Doing More by Doing Less

Jul 11, 2011 2 min read
COMMENTARY BY
Edwin J. Feulner, PhD

Founder and Former President

Heritage Trustee since 1973 | Heritage President from 1977 to 2013

Each month, the federal government releases its unemployment report. As measurements of economic health go, you can’t get more basic than how many jobs we’re adding. The simple fact is we aren’t.

The unemployment rate rose to 9.2 percent - the highest this year. Some 445,000 Americans became jobless. The economy added 18,000 jobs - a paltry number in a country of more than 300 million people.

For perspective, consider this: According to labor expert James Sherk, the United States needs to add between 100,000 and 125,000 jobs a month simply to keep pace with population growth. If we’re ever to get back to what economists consider full employment (about 5 percent unemployment), we’d have to have blockbuster growth for months on end.
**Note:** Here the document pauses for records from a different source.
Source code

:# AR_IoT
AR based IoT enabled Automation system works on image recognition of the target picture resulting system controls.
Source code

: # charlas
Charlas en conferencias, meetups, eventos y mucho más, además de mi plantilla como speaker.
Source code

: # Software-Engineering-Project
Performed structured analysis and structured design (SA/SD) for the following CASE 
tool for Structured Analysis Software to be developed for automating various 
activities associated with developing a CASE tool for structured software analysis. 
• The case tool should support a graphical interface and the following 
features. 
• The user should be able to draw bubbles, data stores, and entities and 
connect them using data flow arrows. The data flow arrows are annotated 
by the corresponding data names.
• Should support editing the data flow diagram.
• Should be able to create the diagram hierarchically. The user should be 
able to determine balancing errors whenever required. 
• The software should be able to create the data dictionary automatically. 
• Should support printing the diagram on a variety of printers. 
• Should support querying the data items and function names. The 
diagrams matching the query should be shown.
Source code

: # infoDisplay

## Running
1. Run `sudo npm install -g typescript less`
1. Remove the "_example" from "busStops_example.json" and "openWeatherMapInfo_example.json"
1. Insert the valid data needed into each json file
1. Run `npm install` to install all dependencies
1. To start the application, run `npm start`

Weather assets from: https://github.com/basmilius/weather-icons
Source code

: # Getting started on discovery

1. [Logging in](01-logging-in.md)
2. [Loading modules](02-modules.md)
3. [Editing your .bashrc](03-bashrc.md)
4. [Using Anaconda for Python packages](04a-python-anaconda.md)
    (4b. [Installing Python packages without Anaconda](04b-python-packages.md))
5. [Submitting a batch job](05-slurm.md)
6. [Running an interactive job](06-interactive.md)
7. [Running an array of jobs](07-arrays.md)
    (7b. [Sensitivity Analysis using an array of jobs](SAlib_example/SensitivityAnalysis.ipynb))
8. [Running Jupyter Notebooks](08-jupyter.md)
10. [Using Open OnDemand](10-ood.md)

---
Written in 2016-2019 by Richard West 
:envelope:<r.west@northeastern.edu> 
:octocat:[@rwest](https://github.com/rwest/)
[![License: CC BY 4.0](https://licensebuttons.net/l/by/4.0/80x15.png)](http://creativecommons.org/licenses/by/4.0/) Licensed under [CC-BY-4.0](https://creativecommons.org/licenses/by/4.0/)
This wasn’t what Americans were promised when the president’s much-vaulted “stimulus” became law. His plan to spend more than $700 billion in taxpayer money wasn’t sold as a panacea, but unemployment certainly was supposed to come down in its wake. Instead, we’ve seen just the opposite. The economy is stagnating.
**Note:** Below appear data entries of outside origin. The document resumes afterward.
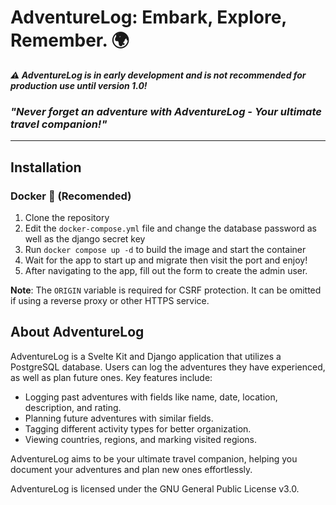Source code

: # AdventureLog: Embark, Explore, Remember. 🌍

_**⚠️ AdventureLog is in early development and is not recommended for production use until version 1.0!**_

### _"Never forget an adventure with AdventureLog - Your ultimate travel companion!"_

---

## Installation

### Docker 🐋 (Recomended)

1. Clone the repository
2. Edit the `docker-compose.yml` file and change the database password as well as the django secret key
3. Run `docker compose up -d` to build the image and start the container
4. Wait for the app to start up and migrate then visit the port and enjoy!
5. After navigating to the app, fill out the form to create the admin user.

**Note**: The `ORIGIN` variable is required for CSRF protection. It can be omitted if using a reverse proxy or other HTTPS service.

## About AdventureLog

AdventureLog is a Svelte Kit and Django application that utilizes a PostgreSQL database. Users can log the adventures they have experienced, as well as plan future ones. Key features include:

- Logging past adventures with fields like name, date, location, description, and rating.
- Planning future adventures with similar fields.
- Tagging different activity types for better organization.
- Viewing countries, regions, and marking visited regions.

AdventureLog aims to be your ultimate travel companion, helping you document your adventures and plan new ones effortlessly.

AdventureLog is licensed under the GNU General Public License v3.0.

<!-- ## Screenshots 🖼️

![Visited Log](https://github.com/seanmorley15/AdventureLog/blob/main/brand/screenshots/visited.png?raw=true)
![Planner Log](https://github.com/seanmorley15/AdventureLog/blob/main/brand/screenshots/ideas.png?raw=true)
![Country List](https://github.com/seanmorley15/AdventureLog/blob/main/brand/screenshots/countrylist.png?raw=true)
![Region List for the United States](https://github.com/seanmorley15/AdventureLog/blob/main/brand/screenshots/regions.png?raw=true)

## Roadmap 🛣️

- Improved mobile device support
- Password reset functionality
- Improved error handling
- Handling of adventure cards with variable width -->
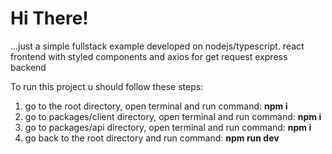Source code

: # Hi There!
...just a simple fullstack example developed on nodejs/typescript.
react frontend with styled components and axios for get request
express backend

To run this project u should follow these steps:

1. go to the root directory, open terminal and run command: **npm i**
2. go to packages/client directory, open terminal and run command: **npm i**
3. go to packages/api directory, open terminal and run command: **npm i**
4. go back to the root directory and run command: **npm run dev**
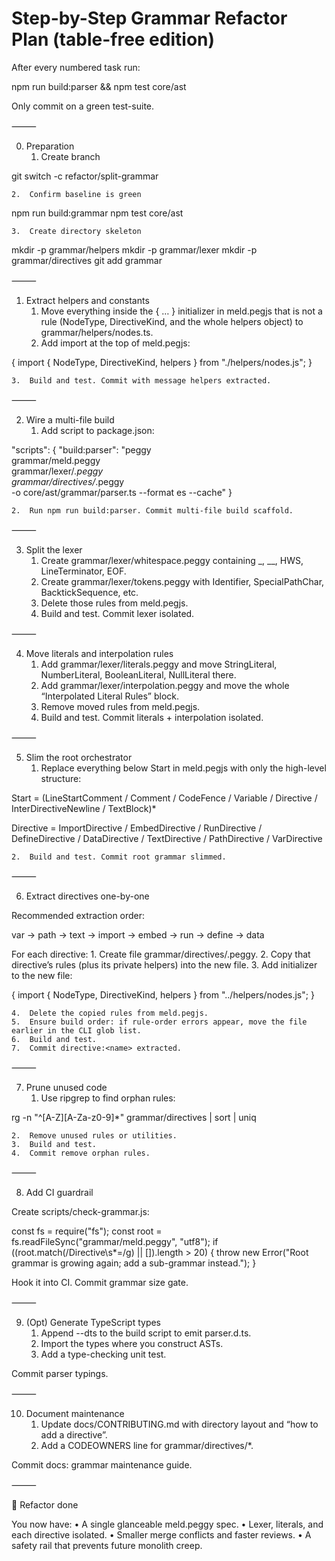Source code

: # Step-by-Step Grammar Refactor Plan (table-free edition)

After every numbered task run:

npm run build:parser && npm test core/ast

Only commit on a green test-suite.

⸻

0. Preparation
	1.	Create branch

git switch -c refactor/split-grammar


	2.	Confirm baseline is green

npm run build:grammar
npm test core/ast


	3.	Create directory skeleton

mkdir -p grammar/helpers
mkdir -p grammar/lexer
mkdir -p grammar/directives
git add grammar

⸻

1. Extract helpers and constants
	1.	Move everything inside the { … } initializer in meld.pegjs that is not a rule
(NodeType, DirectiveKind, and the whole helpers object) to
grammar/helpers/nodes.ts.
	2.	Add import at the top of meld.pegjs:

{
  import { NodeType, DirectiveKind, helpers } from "./helpers/nodes.js";
}


	3.	Build and test. Commit with message helpers extracted.

⸻

2. Wire a multi-file build
	1.	Add script to package.json:

"scripts": {
  "build:parser": "peggy \
      grammar/meld.peggy \
      grammar/lexer/*.peggy \
      grammar/directives/*.peggy \
      -o core/ast/grammar/parser.ts --format es --cache"
}


	2.	Run npm run build:parser. Commit multi-file build scaffold.

⸻

3. Split the lexer
	1.	Create grammar/lexer/whitespace.peggy containing _, __, HWS, LineTerminator, EOF.
	2.	Create grammar/lexer/tokens.peggy with Identifier, SpecialPathChar, BacktickSequence, etc.
	3.	Delete those rules from meld.pegjs.
	4.	Build and test. Commit lexer isolated.

⸻

4. Move literals and interpolation rules
	1.	Add grammar/lexer/literals.peggy and move
StringLiteral, NumberLiteral, BooleanLiteral, NullLiteral there.
	2.	Add grammar/lexer/interpolation.peggy and move the whole “Interpolated Literal Rules” block.
	3.	Remove moved rules from meld.pegjs.
	4.	Build and test. Commit literals + interpolation isolated.

⸻

5. Slim the root orchestrator
	1.	Replace everything below Start in meld.pegjs with only the high-level structure:

Start
  = (LineStartComment
   / Comment
   / CodeFence
   / Variable
   / Directive
   / InterDirectiveNewline
   / TextBlock)*

Directive
  = ImportDirective
  / EmbedDirective
  / RunDirective
  / DefineDirective
  / DataDirective
  / TextDirective
  / PathDirective
  / VarDirective


	2.	Build and test. Commit root grammar slimmed.

⸻

6. Extract directives one-by-one

Recommended extraction order:

var → path → text → import → embed → run → define → data

For each directive:
	1.	Create file grammar/directives/<name>.peggy.
	2.	Copy that directive’s rules (plus its private helpers) into the new file.
	3.	Add initializer to the new file:

{
  import { NodeType, DirectiveKind, helpers } from "../helpers/nodes.js";
}


	4.	Delete the copied rules from meld.pegjs.
	5.	Ensure build order: if rule-order errors appear, move the file earlier in the CLI glob list.
	6.	Build and test.
	7.	Commit directive:<name> extracted.

⸻

7. Prune unused code
	1.	Use ripgrep to find orphan rules:

rg -n "^[A-Z][A-Za-z0-9]*" grammar/directives | sort | uniq


	2.	Remove unused rules or utilities.
	3.	Build and test.
	4.	Commit remove orphan rules.

⸻

8. Add CI guardrail

Create scripts/check-grammar.js:

const fs = require("fs");
const root = fs.readFileSync("grammar/meld.peggy", "utf8");
if ((root.match(/Directive\s*=/g) || []).length > 20) {
  throw new Error("Root grammar is growing again; add a sub-grammar instead.");
}

Hook it into CI. Commit grammar size gate.

⸻

9. (Opt) Generate TypeScript types
	1.	Append --dts to the build script to emit parser.d.ts.
	2.	Import the types where you construct ASTs.
	3.	Add a type-checking unit test.

Commit parser typings.

⸻

10. Document maintenance
	1.	Update docs/CONTRIBUTING.md with directory layout and “how to add a directive”.
	2.	Add a CODEOWNERS line for grammar/directives/*.

Commit docs: grammar maintenance guide.

⸻

🎉 Refactor done

You now have:
	•	A single glanceable meld.peggy spec.
	•	Lexer, literals, and each directive isolated.
	•	Smaller merge conflicts and faster reviews.
	•	A safety rail that prevents future monolith creep.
Yet what are some liberals pushing for in the debt-ceiling package that’s being negotiated on Capitol Hill? More stimulus spending. Are we supposed to double down on a failed policy in the hopes that it magically will start working?

That’s not all. The Environmental Protection Agency (EPA) is about to pile even more regulations on an economy already straining under the weight of them. The EPA has new rules on smog, mercury, carbon dioxide, mining waste and vehicle emissions about to roll out. Even the White House has mixed feelings: Officials are “highly sensitive to the probability of political damage from a flood of government mandates that will strike particularly hard at the manufacturing sector in states crucial to the 2012 election,” the New York Times reports.

EPA Administrator Lisa P. Jackson knows this but plans to proceed anyway. “We are doing our job,” she says. Thanks to her agency, though, a lot of people won’t be able to say that.

More troubling is President Obama’s oft-expressed desire to extract even more money from the rich, despite the fact that they already shoulder most of the nation’s tax burden. This not-so-subtle encouragement of class warfare may play well among the president’s natural constituency, but it’s singularly ineffective at growing an economy or creating wealth.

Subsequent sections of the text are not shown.